── Data records ──
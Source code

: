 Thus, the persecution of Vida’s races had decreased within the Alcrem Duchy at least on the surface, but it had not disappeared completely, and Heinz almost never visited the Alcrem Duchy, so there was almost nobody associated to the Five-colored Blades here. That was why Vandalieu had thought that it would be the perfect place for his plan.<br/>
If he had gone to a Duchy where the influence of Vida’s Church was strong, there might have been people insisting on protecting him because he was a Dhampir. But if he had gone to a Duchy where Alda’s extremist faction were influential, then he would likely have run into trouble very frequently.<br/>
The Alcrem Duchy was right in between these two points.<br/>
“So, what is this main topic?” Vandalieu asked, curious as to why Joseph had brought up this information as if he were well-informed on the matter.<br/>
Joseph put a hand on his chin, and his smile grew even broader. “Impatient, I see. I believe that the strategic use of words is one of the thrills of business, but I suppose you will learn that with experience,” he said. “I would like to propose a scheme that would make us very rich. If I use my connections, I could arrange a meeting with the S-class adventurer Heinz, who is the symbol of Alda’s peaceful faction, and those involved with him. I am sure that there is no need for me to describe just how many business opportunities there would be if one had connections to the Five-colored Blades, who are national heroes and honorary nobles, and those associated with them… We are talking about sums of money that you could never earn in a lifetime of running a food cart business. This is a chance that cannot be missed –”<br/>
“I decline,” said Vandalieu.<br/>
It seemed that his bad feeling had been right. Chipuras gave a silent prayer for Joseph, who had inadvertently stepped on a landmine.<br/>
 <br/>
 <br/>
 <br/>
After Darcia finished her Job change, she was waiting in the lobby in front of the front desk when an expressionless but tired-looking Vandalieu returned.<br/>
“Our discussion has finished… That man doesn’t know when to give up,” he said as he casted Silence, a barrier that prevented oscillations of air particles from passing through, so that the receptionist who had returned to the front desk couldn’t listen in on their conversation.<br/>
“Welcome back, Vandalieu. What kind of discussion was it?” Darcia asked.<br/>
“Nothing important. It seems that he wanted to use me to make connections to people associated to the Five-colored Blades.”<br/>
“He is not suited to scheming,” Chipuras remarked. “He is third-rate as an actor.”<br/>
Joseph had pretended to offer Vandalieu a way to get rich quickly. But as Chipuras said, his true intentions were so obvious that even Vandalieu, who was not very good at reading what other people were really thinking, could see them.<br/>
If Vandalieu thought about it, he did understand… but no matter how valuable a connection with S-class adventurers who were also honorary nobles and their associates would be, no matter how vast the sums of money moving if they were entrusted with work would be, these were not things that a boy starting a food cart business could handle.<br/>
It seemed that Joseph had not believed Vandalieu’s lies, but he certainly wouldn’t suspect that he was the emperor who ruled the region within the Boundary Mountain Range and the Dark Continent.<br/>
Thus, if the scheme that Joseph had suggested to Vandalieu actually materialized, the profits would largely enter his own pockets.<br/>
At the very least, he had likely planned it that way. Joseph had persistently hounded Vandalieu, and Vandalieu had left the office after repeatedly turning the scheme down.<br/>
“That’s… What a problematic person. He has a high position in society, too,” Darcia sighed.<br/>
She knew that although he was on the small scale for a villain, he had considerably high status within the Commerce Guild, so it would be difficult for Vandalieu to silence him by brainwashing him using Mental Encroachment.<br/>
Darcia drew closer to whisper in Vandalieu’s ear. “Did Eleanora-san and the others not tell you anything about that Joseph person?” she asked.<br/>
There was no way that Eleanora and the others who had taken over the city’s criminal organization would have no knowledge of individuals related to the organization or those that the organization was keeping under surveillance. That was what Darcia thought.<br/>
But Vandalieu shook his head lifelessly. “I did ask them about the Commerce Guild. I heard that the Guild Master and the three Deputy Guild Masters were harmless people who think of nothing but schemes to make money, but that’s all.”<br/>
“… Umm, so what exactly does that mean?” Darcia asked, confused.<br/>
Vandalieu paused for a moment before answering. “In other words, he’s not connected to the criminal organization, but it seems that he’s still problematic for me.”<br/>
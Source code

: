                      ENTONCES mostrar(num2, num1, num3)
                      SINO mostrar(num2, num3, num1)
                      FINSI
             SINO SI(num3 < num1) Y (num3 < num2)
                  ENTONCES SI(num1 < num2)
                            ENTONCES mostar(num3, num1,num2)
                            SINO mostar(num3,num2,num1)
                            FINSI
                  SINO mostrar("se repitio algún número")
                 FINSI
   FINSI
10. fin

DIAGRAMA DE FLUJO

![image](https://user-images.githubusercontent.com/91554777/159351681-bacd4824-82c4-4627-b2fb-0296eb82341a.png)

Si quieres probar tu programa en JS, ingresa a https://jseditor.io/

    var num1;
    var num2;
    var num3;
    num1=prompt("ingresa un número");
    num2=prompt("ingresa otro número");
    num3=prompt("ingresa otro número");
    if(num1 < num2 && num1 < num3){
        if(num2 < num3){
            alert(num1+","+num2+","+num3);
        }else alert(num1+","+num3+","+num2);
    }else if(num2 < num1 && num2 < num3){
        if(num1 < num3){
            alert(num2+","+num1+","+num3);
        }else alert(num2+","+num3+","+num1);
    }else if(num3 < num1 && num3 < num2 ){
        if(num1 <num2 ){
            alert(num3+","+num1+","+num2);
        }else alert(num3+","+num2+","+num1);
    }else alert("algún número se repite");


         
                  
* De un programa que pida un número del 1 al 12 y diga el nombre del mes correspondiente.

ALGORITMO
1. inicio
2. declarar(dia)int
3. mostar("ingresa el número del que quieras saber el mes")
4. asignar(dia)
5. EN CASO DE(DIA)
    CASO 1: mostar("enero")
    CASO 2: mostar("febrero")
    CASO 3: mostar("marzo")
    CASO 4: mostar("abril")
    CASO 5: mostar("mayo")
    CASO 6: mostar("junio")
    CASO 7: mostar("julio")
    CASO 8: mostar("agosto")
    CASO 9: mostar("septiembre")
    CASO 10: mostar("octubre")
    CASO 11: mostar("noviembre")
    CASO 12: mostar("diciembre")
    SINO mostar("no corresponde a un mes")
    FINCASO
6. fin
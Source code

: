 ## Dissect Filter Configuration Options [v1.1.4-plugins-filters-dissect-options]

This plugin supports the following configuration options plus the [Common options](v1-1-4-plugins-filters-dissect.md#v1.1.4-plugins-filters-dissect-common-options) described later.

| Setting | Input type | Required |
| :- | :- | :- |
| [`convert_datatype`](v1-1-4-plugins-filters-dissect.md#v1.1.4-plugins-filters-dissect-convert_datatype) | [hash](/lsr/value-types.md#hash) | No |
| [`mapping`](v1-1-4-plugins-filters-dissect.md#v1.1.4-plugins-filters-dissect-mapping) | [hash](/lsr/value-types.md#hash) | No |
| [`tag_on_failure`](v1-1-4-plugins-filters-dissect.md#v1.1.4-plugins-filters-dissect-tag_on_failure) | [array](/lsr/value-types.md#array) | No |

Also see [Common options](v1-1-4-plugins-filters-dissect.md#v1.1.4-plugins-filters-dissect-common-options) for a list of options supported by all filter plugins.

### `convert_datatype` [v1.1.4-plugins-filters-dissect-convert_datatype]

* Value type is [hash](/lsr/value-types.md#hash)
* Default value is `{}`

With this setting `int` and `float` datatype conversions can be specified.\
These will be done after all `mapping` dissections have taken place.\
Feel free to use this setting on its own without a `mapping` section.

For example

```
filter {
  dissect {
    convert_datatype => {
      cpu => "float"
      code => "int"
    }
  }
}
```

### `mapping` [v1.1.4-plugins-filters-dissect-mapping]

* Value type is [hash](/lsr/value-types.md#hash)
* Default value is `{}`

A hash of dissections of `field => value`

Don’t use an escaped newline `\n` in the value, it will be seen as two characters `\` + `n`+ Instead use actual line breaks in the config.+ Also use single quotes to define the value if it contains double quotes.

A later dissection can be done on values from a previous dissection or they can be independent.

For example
───
• The task: Whenever a line above has the word "done" in it, copy that line.

• Response for this exercise:
These will be done after all `mapping` dissections have taken place.\
A later dissection can be done on values from a previous dissection or they can be independent.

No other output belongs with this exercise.